There are several circumstances for believing the prosecution's version of the incident:

1. The accused-appellants in the instant case had the motive for killing Cesar de la Pena. On one occasion, the deceased struck the accused-appellant Isidro Detalla's wife fist blows when the latter could not give him food. Sometime later, the deceased challenged Isidro to a duel which the latter refused. The deceased left but vowed to kill Isidro and the latter's brothers, Pedrito and Rogelio. Isidro later informed his brothers of this threat. On another occasion, shortly before he was killed, the deceased had the advantage in a fist fight with the accused-appellant Rogelio Detalla. The Detallas could not but have felt aggrieved by these incidents.
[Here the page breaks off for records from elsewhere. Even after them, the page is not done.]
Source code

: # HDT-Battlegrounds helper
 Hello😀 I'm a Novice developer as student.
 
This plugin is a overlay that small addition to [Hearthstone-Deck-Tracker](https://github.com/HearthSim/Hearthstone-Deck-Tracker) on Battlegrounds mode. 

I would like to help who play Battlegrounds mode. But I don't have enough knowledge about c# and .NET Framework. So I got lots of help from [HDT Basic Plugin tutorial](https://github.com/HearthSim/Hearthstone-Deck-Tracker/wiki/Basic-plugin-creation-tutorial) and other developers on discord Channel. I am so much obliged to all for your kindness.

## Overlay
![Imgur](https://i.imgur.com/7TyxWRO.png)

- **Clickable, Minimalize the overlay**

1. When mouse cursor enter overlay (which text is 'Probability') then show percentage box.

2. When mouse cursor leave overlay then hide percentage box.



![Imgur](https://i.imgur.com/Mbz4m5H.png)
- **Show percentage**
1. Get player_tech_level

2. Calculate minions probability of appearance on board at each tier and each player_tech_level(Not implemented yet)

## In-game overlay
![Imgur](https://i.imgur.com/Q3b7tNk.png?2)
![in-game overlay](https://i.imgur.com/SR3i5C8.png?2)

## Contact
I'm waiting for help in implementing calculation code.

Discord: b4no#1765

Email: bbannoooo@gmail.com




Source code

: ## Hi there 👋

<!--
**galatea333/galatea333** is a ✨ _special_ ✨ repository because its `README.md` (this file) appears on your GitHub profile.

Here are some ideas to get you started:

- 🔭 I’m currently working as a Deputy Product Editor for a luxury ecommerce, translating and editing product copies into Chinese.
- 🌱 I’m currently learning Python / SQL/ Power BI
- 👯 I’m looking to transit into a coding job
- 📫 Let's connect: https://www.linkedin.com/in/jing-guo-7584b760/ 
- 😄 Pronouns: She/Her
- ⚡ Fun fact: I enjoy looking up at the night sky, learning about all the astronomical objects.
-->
2. If, as claimed by the defense, it were the deceased, armed with a bolo, who tried a surprise attack on Pedrito Detalla, it is surprising why Pedrito did not suffer even a scratch. It is even more incredible why it should be the ambusher and not the ambushed who should get killed.

3. The fact that the three brothers conspired to kill the deceased was fully established by the prosecution. The totality of the evidence so adduced shows that the deceased was alone and unarmed shortly before the incident; that the appellant Isidro Detalla later threw a stone at the deceased who, upon being hit, staggered and fell on the ground; and that Pedrito Detalla and the appellant Rogelio Detalla rushed towards the deceased and hacked him to death. Besides, the claim of the defense that Pedrito Detalla was alone when allegedly surprised by the deceased is belied by the physician who examined the body of the deceased shortly after the incident and who, under questioning, testified that the four (4) wounds suffered by the deceased could have been caused by "not exactly the same but similar bolo", (TSN, p. 10, October 18, 1971) thereby indicating that the wounds suffered by the deceased were not inflicted by one and the same bolo.
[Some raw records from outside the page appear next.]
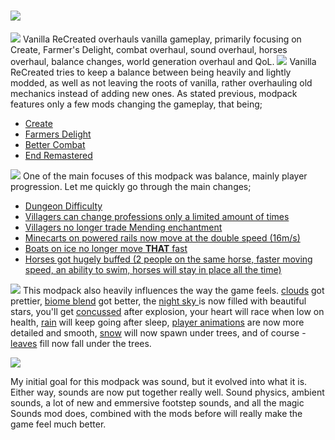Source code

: # ![](https://i.ibb.co/PtKv71q/Re-Created-Logo.png)
![](https://i.ibb.co/2sfrB4M/about-head.png)
Vanilla ReCreated overhauls vanilla gameplay, primarily focusing on Create, Farmer's Delight, combat overhaul, sound overhaul, horses overhaul, balance changes, world generation overhaul and QoL.
![](https://i.ibb.co/wJtLQZF/gameplay-header.png)
Vanilla ReCreated tries to keep a balance between being heavily and lightly modded, as well as not leaving the roots of vanilla, rather overhauling old mechanics instead of adding new ones. As stated previous, modpack features only a few mods changing the gameplay, that being;
- [Create](https://modrinth.com/mod/create-fabric "Create") 
- [Farmers Delight](https://modrinth.com/mod/farmers-delight-refabricated "Farmers Delight")
- [Better Combat](https://modrinth.com/mod/better-combat "Better Combat")
- [End Remastered](https://modrinth.com/mod/endrem "End Remastered")

![](https://i.ibb.co/ZXGBhY6/balance-header.png)
One of the main focuses of this modpack was balance, mainly player progression. Let me quickly go through the main changes;
- [Dungeon Difficulty](https://modrinth.com/mod/dungeon-difficulty "Dungeon Difficulty")
- [Villagers can change professions only a limited amount of times](https://modrinth.com/mod/villagertradefix "Villagers can change professions only a limited amount of times")
- [Villagers no longer trade Mending enchantment](https://modrinth.com/datapack/librarians-balance "Villagers no longer trade Mending enchantment")
- [Minecarts on powered rails now move at the double speed (16m/s)](https://modrinth.com/mod/fast-minecart "Minecarts on powered rails now move at the double speed (16m/s)")
- [Boats on ice no longer move **THAT** fast](https://modrinth.com/mod/ice-boat-nerf/versions "Boats on ice no longer move **THAT** fast")
- [Horses got hugely buffed (2 people on the same horse, faster moving speed, an ability to swim, horses will stay in place all the time)](https://modrinth.com/mod/horsebuff "Horses got hugely buffed (2 people on the same horse, faster moving speed, an ability to swim, horses will stay in place all the time)")

![](https://i.ibb.co/6rWFtyt/atmosphere-head.png)
This modpack also heavily influences the way the game feels. [clouds](https://modrinth.com/mod/better-clouds "clouds") got prettier, [biome blend](https://modrinth.com/mod/bbrb "biome blend") got better, the [night sky ](https://www.curseforge.com/minecraft/mc-mods/custom-stars "night sky ")is now filled with beautiful stars, you'll get [concussed](https://modrinth.com/mod/enhancedvisuals "concussed") after explosion, your heart will race when low on health, [rain](https://modrinth.com/mod/letitrain "rain") will keep going after sleep, [player animations](https://modrinth.com/mod/not-enough-animations/versions "player animations") are now more detailed and smooth, [snow](https://modrinth.com/mod/snow-real-magic "snow") will now spawn under trees, and of course - [leaves](https://modrinth.com/mod/fallingleaves/versions "leaves") fill now fall under the trees.

![](https://i.ibb.co/5vskgY5/sound-header.png)

My initial goal for this modpack was sound, but it evolved into what it is. Either way, sounds are now put together really well. Sound physics, ambient sounds, a lot of new and emmersive footstep sounds, and all the magic Sounds mod does, combined with the mods before will really make the game feel much better.
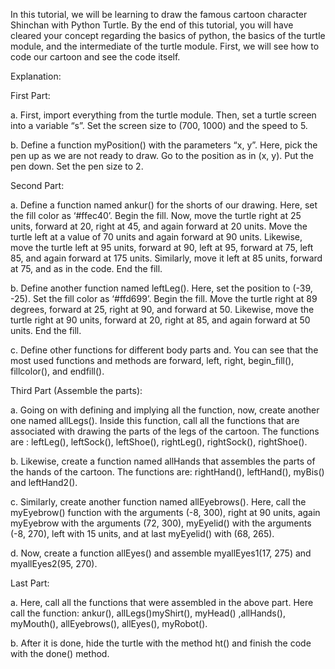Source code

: In this tutorial, we will be learning to draw the famous cartoon character Shinchan with Python Turtle. 
By the end of this tutorial, you will have cleared your concept regarding the basics of python, the basics of the turtle module, and the intermediate of the turtle module. 
First, we will see how to code our cartoon and see the code itself.

Explanation:

First Part:

a. First, import everything from the turtle module. Then, set a turtle screen into a variable “s”. Set the screen size to (700, 1000) and the speed to 5.

b. Define a function myPosition() with the parameters “x, y”. Here, pick the pen up as we are not ready to draw. Go to the position as in (x, y). Put the pen down. Set the pen size to 2.

Second Part:

a. Define a function named ankur() for the shorts of our drawing. Here, set the fill color as ‘#ffec40’. Begin the fill. Now, move the turtle right at 25 units, forward at 20, right at 45, and again forward at 20 units. Move the turtle left at a value of 70 units and again forward at 90 units. Likewise, move the turtle left at 95 units, forward at 90, left at 95, forward at 75, left 85, and again forward at 175 units. Similarly, move it left at 85 units, forward at 75, and as in the code. End the fill.

b. Define another function named leftLeg(). Here, set the position to (-39, -25). Set the fill color as ‘#ffd699’. Begin the fill. Move the turtle right at 89 degrees, forward at 25, right at 90, and forward at 50. Likewise, move the turtle right at 90 units, forward at 20, right at 85, and again forward at 50 units. End the fill.

c. Define other functions for different body parts and. You can see that the most used functions and methods are forward, left, right, begin_fill(), fillcolor(), and endfill().

Third Part (Assemble the parts):

a. Going on with defining and implying all the function, now, create another one named allLegs(). Inside this function, call all the functions that are associated with drawing the parts of the legs of the cartoon. The functions are : leftLeg(), leftSock(), leftShoe(), rightLeg(), rightSock(), rightShoe().

b. Likewise, create a function named allHands that assembles the parts of the hands of the cartoon. The functions are: rightHand(), leftHand(), myBis() and leftHand2().

c. Similarly, create another function named allEyebrows(). Here, call the myEyebrow() function with the arguments (-8, 300), right at 90 units, again myEyebrow with the arguments (72, 300), myEyelid() with the arguments (-8, 270), left with 15 units, and at last myEyelid() with (68, 265).

d. Now, create a function allEyes() and assemble myallEyes1(17, 275) and myallEyes2(95, 270).

Last Part:

a. Here, call all the functions that were assembled in the above part. Here call the function: ankur(), allLegs()myShirt(), myHead() ,allHands(), myMouth(), allEyebrows(), allEyes(), myRobot().

b. After it is done, hide the turtle with the method ht() and finish the code with the done() method.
4. The killing took place shortly after the appellant Rogelio Detalla and the deceased had a fist fight. In that fight, the deceased bested Detalla, and so, the deceased could possibly have no motive for revenge. On the other hand, Pedrito Detalla testified that he and his brother, appellant Rogelio Detalla went home in the company of Rogelio Miano and Sabiniano Junin. There were thus four in the group, and it is not unlikely that they went in a group because of the incident between Rogelio Detalla and the deceased. Now, it is inconceivable that the deceased would lie in ambush not knowing how many companions his quarry would have.

5. As for the accused-appellant Isidro Detalla, there seems to be no reason at all to implicate him if he did not have a hand in the conspiracy. Great as the loss of their brother (Cesar) might have been, witnesses, Maximo de la Pena and Virginia de la Pena, could not have failed to consider also the consequences of sending their brother-in-law (Isidro Detalla) to jail because the latter's family are the witnesses' own sister and nephews and nieces. In fact, appellant Isidro Detalla did not marry his present wife, who is the witnesses' sister, but had previously been married to another (now deceased) sister of the witnesses.
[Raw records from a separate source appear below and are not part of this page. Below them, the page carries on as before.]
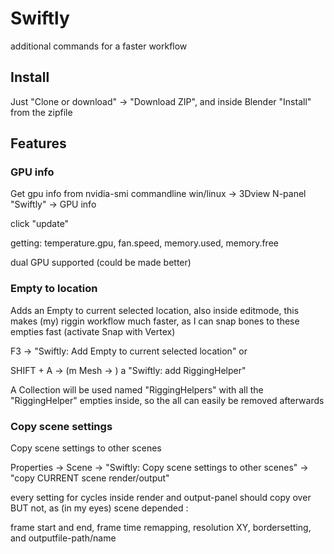 # Swiftly
 additional commands for a faster workflow

## Install
Just "Clone or download" -> "Download ZIP", and inside Blender "Install" from the zipfile

## Features
### GPU info
Get gpu info from nvidia-smi commandline win/linux -> 3Dview N-panel "Swiftly" -> GPU info

click "update"

getting: 
temperature.gpu, fan.speed, memory.used, memory.free

dual GPU supported (could be made better)

### Empty to location ###
Adds an Empty to current selected location, also inside editmode, this makes (my) riggin workflow much faster, as I can snap bones to these empties fast (activate Snap with Vertex)

F3 -> "Swiftly: Add Empty to current selected location" or

SHIFT + A -> (m Mesh -> ) a "Swiftly: add RiggingHelper"

A Collection will be used named "RiggingHelpers" with all the "RiggingHelper" empties inside, so the all can easily be removed afterwards

### Copy scene settings ###
Copy scene settings to other scenes

Properties -> Scene -> "Swiftly: Copy scene settings to other scenes" -> "copy CURRENT scene render/output"

every setting for cycles inside render and output-panel should copy over BUT not, as (in my eyes) scene depended :

frame start and end, frame time remapping, resolution XY, bordersetting, and outputfile-path/name
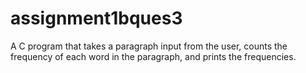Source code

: # assignment1bques3
A C program that takes a paragraph input from the user, counts the frequency of each word in the paragraph, and prints the frequencies.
No mitigating and aggravating circumstances attended the commission of the offense charged. Hence, the proper penalty to be imposed on the accused-appellants should be within the medium period of the penalty prescribed by Article 248 of the Revised Penal Code. The penalty of reclusion perpetua was correctly imposed by the court a quo.

The indemnity in the amount of P 12,000.00 ordered by the court a quo to be paid by the accused-appellants to the heirs of the deceased Cesar de la Pena is increased to P 30,000.00.

ACCORDINGLY, with the modification above indicated, the judgment appealed from is affirmed in all other respects, with costs.


Narvasa, Cruz, Gancayco and Griño-Aquino, JJ., concur.